If the only transaction you have is purchases, then there may be no tax reporting at this point and you can ignore the correspondence if you received the IRS Notice Letter 6174.
For taxpayers with any type of transaction outside of simple purchases, you have to look at some important aspects.
Retroactive amendments may be required: If you do believe you have virtual currency transactions that were not properly reported before and you have received IRS Letter 6174-A or 6173, then you should take proactive steps to amend your tax returns and get your tax reporting up-to-date.
Getting current with your reporting obligations is not enough: When you amend the tax returns to report previously undisclosed transactions, the IRS will have the right to assess interest and penalties, including negligence related penalties.
“For individuals, the understatement of tax is substantial if it exceeds the greater of $5,000 or 10 percent of the tax that must be shown on the return.” In other words, if your tax result changes by $5,000 or more due to amending your tax returns, the IRS may assess a negligence penalty.
Including a statement explaining why the transactions were not reported earlier and having appropriate back up to support the statements could help either reduce or abate these penalties at the discretion of the IRS.
Taxes and penalties are the least of your worries: If you are among the individuals who held virtual currencies in a foreign virtual currency exchange for any part of the relevant tax years and you meet the thresholds of FinCEN Form 114 regulations, then you may have to proactively correct your FinCEN Filing status.
Generally speaking, FinCEN-related delinquencies could be considered a criminal offense and you want to take steps to avoid non-compliance.

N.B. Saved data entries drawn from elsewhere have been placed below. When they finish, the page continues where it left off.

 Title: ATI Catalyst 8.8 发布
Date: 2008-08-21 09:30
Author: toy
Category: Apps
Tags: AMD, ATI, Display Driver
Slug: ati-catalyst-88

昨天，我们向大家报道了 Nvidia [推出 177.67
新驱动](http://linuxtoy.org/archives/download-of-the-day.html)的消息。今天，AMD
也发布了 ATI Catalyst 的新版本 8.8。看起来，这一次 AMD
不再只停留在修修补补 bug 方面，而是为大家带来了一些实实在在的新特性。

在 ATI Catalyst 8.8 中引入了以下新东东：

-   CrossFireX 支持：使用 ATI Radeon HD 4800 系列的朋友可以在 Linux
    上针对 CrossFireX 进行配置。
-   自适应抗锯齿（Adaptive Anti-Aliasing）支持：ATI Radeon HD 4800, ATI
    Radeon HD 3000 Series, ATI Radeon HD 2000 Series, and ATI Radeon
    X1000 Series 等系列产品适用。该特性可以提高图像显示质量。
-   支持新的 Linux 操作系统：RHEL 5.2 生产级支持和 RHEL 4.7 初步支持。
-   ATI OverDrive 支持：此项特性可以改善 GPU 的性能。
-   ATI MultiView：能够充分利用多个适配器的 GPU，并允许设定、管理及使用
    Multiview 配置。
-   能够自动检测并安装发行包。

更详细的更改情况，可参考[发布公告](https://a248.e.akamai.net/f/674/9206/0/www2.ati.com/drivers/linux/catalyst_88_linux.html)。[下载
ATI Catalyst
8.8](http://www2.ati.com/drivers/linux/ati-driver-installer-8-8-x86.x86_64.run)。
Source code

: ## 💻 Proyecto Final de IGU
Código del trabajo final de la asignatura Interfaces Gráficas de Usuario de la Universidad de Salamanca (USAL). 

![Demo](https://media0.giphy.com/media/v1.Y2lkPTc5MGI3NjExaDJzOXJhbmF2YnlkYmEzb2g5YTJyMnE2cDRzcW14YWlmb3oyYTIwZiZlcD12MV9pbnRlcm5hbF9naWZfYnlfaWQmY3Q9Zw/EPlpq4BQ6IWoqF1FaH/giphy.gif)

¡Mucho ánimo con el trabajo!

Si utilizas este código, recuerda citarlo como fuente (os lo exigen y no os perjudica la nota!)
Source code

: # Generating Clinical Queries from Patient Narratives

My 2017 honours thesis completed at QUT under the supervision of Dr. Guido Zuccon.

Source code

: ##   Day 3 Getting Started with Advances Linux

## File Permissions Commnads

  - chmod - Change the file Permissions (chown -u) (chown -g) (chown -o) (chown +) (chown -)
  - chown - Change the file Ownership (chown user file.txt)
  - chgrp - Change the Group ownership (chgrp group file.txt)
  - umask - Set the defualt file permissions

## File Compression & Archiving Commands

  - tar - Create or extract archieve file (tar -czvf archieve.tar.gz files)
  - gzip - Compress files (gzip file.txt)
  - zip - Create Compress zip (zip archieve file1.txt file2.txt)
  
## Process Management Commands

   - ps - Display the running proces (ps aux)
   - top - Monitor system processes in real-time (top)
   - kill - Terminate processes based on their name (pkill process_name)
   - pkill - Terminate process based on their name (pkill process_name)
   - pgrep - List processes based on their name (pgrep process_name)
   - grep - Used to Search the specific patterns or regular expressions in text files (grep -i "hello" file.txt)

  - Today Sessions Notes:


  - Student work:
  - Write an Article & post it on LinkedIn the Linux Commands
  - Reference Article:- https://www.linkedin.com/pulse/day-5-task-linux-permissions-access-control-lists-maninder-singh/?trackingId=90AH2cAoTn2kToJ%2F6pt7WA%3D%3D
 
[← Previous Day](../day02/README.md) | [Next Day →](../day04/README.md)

Don’t venture alone, consult a professional: What makes virtual currency transactions even more complex is that it’s not just the sale of virtual currencies that triggers a tax event, using it to pay for services or exchanging one virtual currency for another or receiving compensation in virtual currency or even merely being a recipient of an airdrop could trigger a tax event.
Unless you are well aware of the obligations and related disclosures, it is wise to use professional help in dealing with these IRS Notice letters.
Advantages of Aprio on your side
We at Aprio are considered pioneers in this space because have been helping clients dealing with virtual currency transactions since 2013, plus we started accepting Bitcoin for services in 2015.
Our professionals can work with you to assess your individual situation and help take the necessary steps.
If you believe you have virtual transactions that needed to be reported but have not been, do everything you can to rectify the situation as soon as possible. You need to do this even if you were not among the lucky 10,000 taxpayers who received a letter from the IRS.